Informatica’s Anil Chakravarthy and I continue our conversation around data security, this time discussing how risk management is a perfect example of a data-driven exercise. He elaborates that in the past it was either driven by human expertise or by process and increasingly, it’s becoming process-driven.
We also talk about the role Informatics plays and how cloud and data aggregation is their sweet spot.
Don’t miss it! Tune in below for part two of our Big Data & Brews with Informatica.
Stefan: But let’s talk a little bit about that “using data to secure” topic. Where do you see the opportunity in the market?
Anil: You mentioned Splunk earlier. You see a lot of companies now which have really changed the ways essentially security happens. Or, I can even broaden the topic further to your earlier conversation about risk management. When you think of managing your risk, that is essentially a data-driven exercise right now. In the past, it was either human-expertise-driven or process-driven. I think increasingly we’ve seen that it is becoming data-driven. A great example is, think of just what is happening even at the network security level. In the past, it used to be that you had specific devices like routers and firewalls, etc. from which you collected logs and you prerecorded what you were looking for and you basically said, “This is what a security attack looks like.” And then, you look for patterns that match that prerecorded knowledge that you had.
Now that world is changing very quickly even at the network level. You basically now collect logs not only from all the network devices, applications, active directory interface, user access. You pretty much collect all of that information and then you use big data techniques to find the pattern rather than say, “Hey, I already know the pattern of attack and I’m just going to go look for that pattern.” I say, “I don’t know the pattern of attack.” The assumption right now is, I have all this work and attackers only needs one way to get in. Therefore, I don’t know what way they’re using to get in. So, let me get the data and see what the data tells me in terms of what made me abnormal and then use that to find if it’s really a security vulnerability, right? That, to me, is how data is being used to change the world and that’s happening in fraud detection. That is happening in cyber security. It is happening in, for example, insider threat detection.

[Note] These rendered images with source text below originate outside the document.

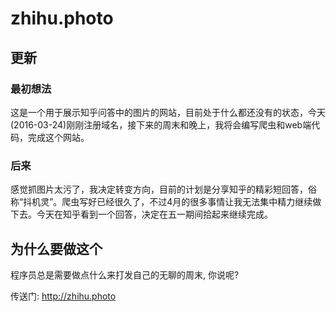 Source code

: # zhihu.photo

## 更新

### 最初想法

这是一个用于展示知乎问答中的图片的网站，目前处于什么都还没有的状态，今天(2016-03-24)刚刚注册域名，接下来的周末和晚上，我将会编写爬虫和web端代码，完成这个网站。

### 后来

感觉抓图片太污了，我决定转变方向，目前的计划是分享知乎的精彩短回答，俗称“抖机灵”。爬虫写好已经很久了，不过4月的很多事情让我无法集中精力继续做下去。今天在知乎看到一个回答，决定在五一期间拾起来继续完成。


## 为什么要做这个

程序员总是需要做点什么来打发自己的无聊的周末, 你说呢?

传送门: <a href="http://zhihu.photo" target="_blank">http://zhihu.photo</a>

So, in a variety of various areas it all used to be that I would call a pattern and then I go look for data that fit that pattern. It’s now like, “Let me get the data and identify what the pattern might be,” because there are just way too many ways to get in for a malicious person and so, I can’t predict what way they will use. So, it’s the mindset … The mindset has changed and the technology is now available to make that happen.
Stefan: Where is Informatica playing a role there? In the data aggregation part?
Anil: Yes, exactly. We are not the analytics provider. We will work with any analytics provider. We’ll work with any kind of visualization technology or user-oriented technology that the customer wants to use. We are a data infrastructure provider so it’s really data aggregation, data integration, cleansing and getting a 360 degree view of data so that if you identify, “This is the area that I need a 360 degree view of,” I can get that and then that can then be consumed by the applications. That’s really the role that we play.
Stefan: What are some of the biggest challenges to get all this data fabric into place and in big companies?
Anil: The challenges are … Right now, for example, this is all the different types of data. It’s not only structured data but machine data, unstructured data, semi-structured data, etc. So, there’s a lot of variety of different data types. Second is the latencies. Some data you need to get in batch. Some is in streaming, some real-time, etc. Third is the location of data, right? On premise versus cloud versus some combination of the two and making sure you get the access. And the fourth is, once you get all these different data types, how do you make sure that you process it efficiently, because you don’t want to get data and store it all in one place and that could become a security hole by itself. So, how do you process it most efficiently for all these different data types and keep up with different technologies? Think of NoSQL for example, changing so rapidly. For a customer, how do you build an abstraction layer so that, while you can make use of the new technologies, you don’t go out of fashion or you’re not stuck with the wrong technology. It’s helping the customer strike that balance. Those are really the challenges for us.
Stefan: Do you see that the data volume is a bigger problem or the data variety? Are companies challenged by the exponentially fast-growing number of data sources or is each data source just becoming bigger?
Anil: Yeah, I think it depends on the company. I’ve talked to customers where both holds. For example, we have customers who are now saying, “Look, rather than going to traditional data providers which are not collecting as many data sources, we want to go to as many sources as possible.” I’ll give you an example. The Weather Channel, for example, is a customer. Historically, to predict the weather, and to provide weather forecasts, they go to the government sources and get some data sources from there, etc. But, now what is happening is there is a ton of available data. For example, every town, every city, publishes certain weather forecasts and source data that they can use right? For such companies, the volume is huge but the data types are relatively still the same.
Now on the other hand, if you think of someone like an insurance company today, and they are trying to use, for example, new types of techniques to predict risk and now suddenly they’re getting some IoT type of data from sensors that may be deployed. They may be working with the re-insurers or providing certain data. They have their own main frame systems which have certain data. So, for them, variety is the problem. So, it’s not as much. The volume is manageable. Variety is the problem. So, I think we’re still in the early days. So, I think we’re definitely seeing all these different kinds and I think that’s part of the challenge in building … I don’t know if you can build a universal platform that can handle … It’s very difficult to believe but who knows? There may be some promising technologies that seem to be very flexible in being able to do that.
Stefan: From your perspective, where’s the biggest growth opportunity for your company?
Anil: We look at it as the intersection of what’s happening with the cloud and big data. Not only the movement of data between our premise and cloud and within cloud to cloud but also just the sheer growth of data in the cloud. This is a big opportunity. And if you look at the big data world, I think a lot of what happens in the big data world from our perspective, the value, especially for enterprise customers, the value of big data comes from when they can derive insights by combining data that they have from their own systems, etc., with either third-party data, customer-generated data, machine data that they can put together. So, that intersection is good for, and we are a data infrastructure provider, so those are the two big areas where we see opportunity.
Stefan: Yeah, couldn’t agree more with you that really enriching more and more data will give you more context and therefore, better insights.